START Data to examine
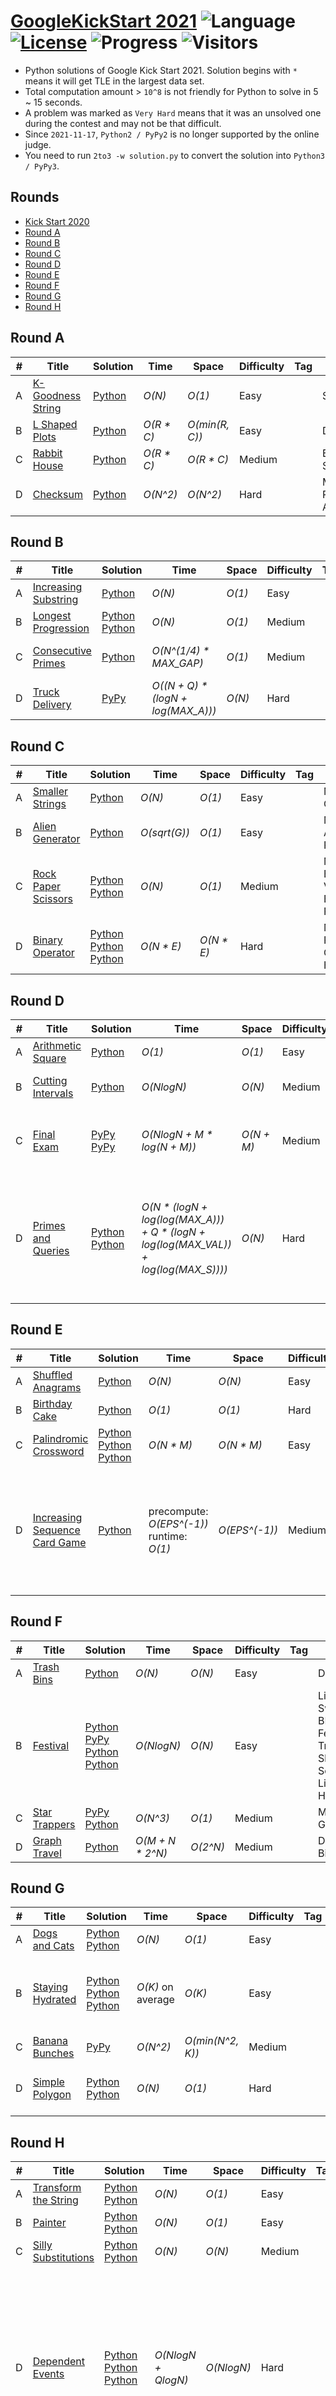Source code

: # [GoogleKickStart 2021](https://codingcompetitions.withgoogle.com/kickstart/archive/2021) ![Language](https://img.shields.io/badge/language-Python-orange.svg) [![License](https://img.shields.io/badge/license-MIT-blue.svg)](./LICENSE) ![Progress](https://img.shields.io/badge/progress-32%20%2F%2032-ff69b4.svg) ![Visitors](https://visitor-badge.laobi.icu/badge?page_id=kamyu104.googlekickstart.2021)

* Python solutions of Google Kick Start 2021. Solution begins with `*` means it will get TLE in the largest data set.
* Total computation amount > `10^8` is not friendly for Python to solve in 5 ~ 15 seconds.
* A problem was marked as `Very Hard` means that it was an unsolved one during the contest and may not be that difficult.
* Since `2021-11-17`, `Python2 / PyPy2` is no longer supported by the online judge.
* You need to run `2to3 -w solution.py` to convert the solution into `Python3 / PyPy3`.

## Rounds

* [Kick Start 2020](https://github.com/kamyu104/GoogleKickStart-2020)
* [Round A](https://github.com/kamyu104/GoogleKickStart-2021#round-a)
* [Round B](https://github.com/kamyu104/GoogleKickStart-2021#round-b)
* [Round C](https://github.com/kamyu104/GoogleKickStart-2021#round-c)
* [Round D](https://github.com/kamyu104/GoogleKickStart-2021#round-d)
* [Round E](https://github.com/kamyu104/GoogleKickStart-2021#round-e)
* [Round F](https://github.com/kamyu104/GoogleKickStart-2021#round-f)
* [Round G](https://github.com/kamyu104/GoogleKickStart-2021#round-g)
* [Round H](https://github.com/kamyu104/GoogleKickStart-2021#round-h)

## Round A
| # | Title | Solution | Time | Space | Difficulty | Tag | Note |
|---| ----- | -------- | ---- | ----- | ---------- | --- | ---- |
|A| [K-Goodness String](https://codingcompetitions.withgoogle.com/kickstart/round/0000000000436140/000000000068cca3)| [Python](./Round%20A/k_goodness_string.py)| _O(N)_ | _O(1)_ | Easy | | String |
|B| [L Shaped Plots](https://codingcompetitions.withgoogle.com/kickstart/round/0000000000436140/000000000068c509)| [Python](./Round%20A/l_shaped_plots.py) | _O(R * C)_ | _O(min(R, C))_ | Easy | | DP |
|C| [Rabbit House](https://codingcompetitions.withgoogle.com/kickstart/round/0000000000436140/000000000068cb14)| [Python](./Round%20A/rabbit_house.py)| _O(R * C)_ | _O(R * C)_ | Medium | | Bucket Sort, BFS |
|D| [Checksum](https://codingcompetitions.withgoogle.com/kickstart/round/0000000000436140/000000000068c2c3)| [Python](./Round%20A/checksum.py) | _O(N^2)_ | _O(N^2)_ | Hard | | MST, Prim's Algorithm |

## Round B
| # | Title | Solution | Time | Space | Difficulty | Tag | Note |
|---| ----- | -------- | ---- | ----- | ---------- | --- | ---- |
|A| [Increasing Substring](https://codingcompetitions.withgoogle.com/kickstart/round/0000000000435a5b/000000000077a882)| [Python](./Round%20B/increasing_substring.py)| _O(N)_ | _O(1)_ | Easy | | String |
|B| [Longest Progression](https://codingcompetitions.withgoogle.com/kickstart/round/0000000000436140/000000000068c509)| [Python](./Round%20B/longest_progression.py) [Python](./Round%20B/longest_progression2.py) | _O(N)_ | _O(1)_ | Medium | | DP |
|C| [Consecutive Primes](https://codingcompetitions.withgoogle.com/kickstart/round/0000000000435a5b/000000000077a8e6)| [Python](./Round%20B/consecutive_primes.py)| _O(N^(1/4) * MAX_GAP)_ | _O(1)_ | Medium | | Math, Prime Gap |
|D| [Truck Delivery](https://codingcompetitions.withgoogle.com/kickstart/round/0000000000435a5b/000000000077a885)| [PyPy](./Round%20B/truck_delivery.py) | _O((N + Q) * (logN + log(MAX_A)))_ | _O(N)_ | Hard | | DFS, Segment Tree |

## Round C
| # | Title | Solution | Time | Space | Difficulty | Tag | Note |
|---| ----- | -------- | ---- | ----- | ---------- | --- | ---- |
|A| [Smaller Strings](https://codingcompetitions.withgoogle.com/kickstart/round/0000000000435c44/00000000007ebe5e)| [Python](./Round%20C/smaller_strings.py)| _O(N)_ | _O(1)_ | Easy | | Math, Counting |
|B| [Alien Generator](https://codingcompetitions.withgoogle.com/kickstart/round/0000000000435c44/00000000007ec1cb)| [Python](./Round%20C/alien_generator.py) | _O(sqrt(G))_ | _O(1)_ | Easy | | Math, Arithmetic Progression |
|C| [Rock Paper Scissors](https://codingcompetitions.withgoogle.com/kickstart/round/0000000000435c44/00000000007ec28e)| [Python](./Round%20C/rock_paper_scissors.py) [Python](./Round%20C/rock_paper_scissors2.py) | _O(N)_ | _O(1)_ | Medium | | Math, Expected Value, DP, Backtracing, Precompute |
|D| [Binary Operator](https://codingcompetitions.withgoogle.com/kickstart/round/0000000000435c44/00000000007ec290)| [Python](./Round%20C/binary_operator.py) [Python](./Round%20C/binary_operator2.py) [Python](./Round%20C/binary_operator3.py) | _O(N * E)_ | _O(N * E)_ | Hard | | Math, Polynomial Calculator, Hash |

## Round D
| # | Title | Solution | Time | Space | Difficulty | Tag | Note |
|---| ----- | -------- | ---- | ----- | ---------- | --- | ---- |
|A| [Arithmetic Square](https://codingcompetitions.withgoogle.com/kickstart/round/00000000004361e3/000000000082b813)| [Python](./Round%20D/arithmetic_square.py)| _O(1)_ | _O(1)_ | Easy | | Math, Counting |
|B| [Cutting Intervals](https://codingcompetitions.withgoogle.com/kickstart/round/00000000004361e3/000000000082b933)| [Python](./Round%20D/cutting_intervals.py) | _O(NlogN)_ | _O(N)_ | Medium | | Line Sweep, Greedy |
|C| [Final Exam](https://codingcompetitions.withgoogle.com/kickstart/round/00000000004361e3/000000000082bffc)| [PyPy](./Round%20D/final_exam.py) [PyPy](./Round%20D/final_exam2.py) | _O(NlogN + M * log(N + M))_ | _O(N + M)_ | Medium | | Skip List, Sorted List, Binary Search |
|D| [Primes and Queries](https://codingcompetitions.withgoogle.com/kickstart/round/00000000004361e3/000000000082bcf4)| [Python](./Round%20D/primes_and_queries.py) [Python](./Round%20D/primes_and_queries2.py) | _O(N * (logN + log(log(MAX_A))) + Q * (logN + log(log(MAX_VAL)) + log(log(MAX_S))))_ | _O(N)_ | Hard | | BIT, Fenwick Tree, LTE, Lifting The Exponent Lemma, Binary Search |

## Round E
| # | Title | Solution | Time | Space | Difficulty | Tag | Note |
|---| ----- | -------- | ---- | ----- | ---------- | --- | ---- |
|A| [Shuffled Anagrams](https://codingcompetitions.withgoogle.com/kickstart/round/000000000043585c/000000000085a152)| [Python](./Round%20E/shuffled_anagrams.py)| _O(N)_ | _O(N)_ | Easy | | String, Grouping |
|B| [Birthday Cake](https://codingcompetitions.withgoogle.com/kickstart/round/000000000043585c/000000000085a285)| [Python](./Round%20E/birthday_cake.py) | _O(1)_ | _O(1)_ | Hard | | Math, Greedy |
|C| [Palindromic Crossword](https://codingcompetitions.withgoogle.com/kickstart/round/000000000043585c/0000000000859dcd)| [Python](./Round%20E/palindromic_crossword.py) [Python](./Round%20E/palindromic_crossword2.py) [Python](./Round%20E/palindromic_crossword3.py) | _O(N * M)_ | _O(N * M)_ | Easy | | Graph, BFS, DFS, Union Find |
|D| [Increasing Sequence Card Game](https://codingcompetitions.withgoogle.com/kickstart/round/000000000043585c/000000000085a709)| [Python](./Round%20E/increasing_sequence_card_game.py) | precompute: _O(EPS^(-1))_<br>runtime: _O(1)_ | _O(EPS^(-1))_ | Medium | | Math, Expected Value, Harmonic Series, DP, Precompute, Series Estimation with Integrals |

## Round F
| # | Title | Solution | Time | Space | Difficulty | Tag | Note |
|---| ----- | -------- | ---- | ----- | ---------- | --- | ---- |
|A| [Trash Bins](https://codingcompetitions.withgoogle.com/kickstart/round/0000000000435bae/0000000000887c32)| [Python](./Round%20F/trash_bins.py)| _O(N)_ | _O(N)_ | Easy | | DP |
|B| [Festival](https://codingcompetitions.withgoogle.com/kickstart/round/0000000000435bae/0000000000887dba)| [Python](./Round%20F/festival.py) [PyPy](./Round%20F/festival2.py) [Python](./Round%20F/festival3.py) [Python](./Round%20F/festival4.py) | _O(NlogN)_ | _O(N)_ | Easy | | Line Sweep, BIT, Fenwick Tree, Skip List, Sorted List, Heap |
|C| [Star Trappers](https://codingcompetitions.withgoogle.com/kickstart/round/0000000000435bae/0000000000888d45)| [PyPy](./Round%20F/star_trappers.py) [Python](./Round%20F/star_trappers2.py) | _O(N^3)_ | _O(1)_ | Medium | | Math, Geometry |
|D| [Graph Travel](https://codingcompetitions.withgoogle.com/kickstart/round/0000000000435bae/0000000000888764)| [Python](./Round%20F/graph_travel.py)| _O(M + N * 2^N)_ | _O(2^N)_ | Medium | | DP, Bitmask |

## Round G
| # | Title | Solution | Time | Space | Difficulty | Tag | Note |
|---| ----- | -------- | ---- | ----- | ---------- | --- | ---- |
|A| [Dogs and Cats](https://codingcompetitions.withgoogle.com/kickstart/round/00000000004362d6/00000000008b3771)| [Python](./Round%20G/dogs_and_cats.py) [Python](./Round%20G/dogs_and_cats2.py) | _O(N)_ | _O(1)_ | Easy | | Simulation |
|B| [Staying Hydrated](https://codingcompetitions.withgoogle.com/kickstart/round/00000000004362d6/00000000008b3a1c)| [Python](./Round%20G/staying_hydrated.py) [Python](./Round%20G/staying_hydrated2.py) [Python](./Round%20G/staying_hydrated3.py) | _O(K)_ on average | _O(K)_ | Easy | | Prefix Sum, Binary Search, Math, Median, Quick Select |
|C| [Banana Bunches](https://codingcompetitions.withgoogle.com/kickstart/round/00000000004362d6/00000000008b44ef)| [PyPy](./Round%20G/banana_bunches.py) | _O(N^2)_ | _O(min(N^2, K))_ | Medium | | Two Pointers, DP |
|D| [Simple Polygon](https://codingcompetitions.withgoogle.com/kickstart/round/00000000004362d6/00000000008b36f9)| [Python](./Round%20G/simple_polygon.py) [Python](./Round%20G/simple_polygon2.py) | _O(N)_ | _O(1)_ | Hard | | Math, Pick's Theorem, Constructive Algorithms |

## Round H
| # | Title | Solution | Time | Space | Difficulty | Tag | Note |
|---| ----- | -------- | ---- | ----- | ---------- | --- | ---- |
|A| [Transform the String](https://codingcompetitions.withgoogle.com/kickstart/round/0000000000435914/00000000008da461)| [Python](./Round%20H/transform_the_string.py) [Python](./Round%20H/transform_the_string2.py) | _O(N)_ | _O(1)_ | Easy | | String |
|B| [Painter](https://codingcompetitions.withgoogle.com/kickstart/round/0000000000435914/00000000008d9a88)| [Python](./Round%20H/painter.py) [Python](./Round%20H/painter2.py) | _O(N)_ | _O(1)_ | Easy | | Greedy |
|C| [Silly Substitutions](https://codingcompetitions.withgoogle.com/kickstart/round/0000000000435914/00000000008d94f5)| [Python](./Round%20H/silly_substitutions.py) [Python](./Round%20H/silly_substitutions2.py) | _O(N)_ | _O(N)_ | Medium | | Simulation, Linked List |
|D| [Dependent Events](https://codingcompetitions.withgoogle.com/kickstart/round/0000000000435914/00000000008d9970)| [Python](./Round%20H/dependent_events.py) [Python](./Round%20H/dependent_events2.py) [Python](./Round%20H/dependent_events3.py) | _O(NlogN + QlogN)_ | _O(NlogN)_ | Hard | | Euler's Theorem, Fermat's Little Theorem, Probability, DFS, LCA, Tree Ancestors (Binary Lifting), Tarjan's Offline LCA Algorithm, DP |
END Data to examine
START Data to examine
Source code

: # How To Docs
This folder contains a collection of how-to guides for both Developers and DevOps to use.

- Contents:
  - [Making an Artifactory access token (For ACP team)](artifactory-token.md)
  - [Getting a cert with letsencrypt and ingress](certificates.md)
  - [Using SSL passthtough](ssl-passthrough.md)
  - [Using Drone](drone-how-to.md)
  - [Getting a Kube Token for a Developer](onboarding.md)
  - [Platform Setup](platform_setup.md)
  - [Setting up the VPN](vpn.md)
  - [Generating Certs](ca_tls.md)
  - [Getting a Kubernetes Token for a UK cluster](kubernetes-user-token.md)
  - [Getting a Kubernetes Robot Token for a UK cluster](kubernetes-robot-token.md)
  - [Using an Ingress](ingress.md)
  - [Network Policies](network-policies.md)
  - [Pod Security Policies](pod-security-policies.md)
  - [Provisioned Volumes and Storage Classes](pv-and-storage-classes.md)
END Data to examine
Exercise:
Copy the lines of the data above exactly as written, beginning with the line containing "String, Grouping |" and ending with the line containing "Math, Geometry |", and leave out all other lines.

Result of this exercise:
|A| [Shuffled Anagrams](https://codingcompetitions.withgoogle.com/kickstart/round/000000000043585c/000000000085a152)| [Python](./Round%20E/shuffled_anagrams.py)| _O(N)_ | _O(N)_ | Easy | | String, Grouping |
|B| [Birthday Cake](https://codingcompetitions.withgoogle.com/kickstart/round/000000000043585c/000000000085a285)| [Python](./Round%20E/birthday_cake.py) | _O(1)_ | _O(1)_ | Hard | | Math, Greedy |
|C| [Palindromic Crossword](https://codingcompetitions.withgoogle.com/kickstart/round/000000000043585c/0000000000859dcd)| [Python](./Round%20E/palindromic_crossword.py) [Python](./Round%20E/palindromic_crossword2.py) [Python](./Round%20E/palindromic_crossword3.py) | _O(N * M)_ | _O(N * M)_ | Easy | | Graph, BFS, DFS, Union Find |
|D| [Increasing Sequence Card Game](https://codingcompetitions.withgoogle.com/kickstart/round/000000000043585c/000000000085a709)| [Python](./Round%20E/increasing_sequence_card_game.py) | precompute: _O(EPS^(-1))_<br>runtime: _O(1)_ | _O(EPS^(-1))_ | Medium | | Math, Expected Value, Harmonic Series, DP, Precompute, Series Estimation with Integrals |

## Round F
| # | Title | Solution | Time | Space | Difficulty | Tag | Note |
|---| ----- | -------- | ---- | ----- | ---------- | --- | ---- |
|A| [Trash Bins](https://codingcompetitions.withgoogle.com/kickstart/round/0000000000435bae/0000000000887c32)| [Python](./Round%20F/trash_bins.py)| _O(N)_ | _O(N)_ | Easy | | DP |
|B| [Festival](https://codingcompetitions.withgoogle.com/kickstart/round/0000000000435bae/0000000000887dba)| [Python](./Round%20F/festival.py) [PyPy](./Round%20F/festival2.py) [Python](./Round%20F/festival3.py) [Python](./Round%20F/festival4.py) | _O(NlogN)_ | _O(N)_ | Easy | | Line Sweep, BIT, Fenwick Tree, Skip List, Sorted List, Heap |
|C| [Star Trappers](https://codingcompetitions.withgoogle.com/kickstart/round/0000000000435bae/0000000000888d45)| [PyPy](./Round%20F/star_trappers.py) [Python](./Round%20F/star_trappers2.py) | _O(N^3)_ | _O(1)_ | Medium | | Math, Geometry |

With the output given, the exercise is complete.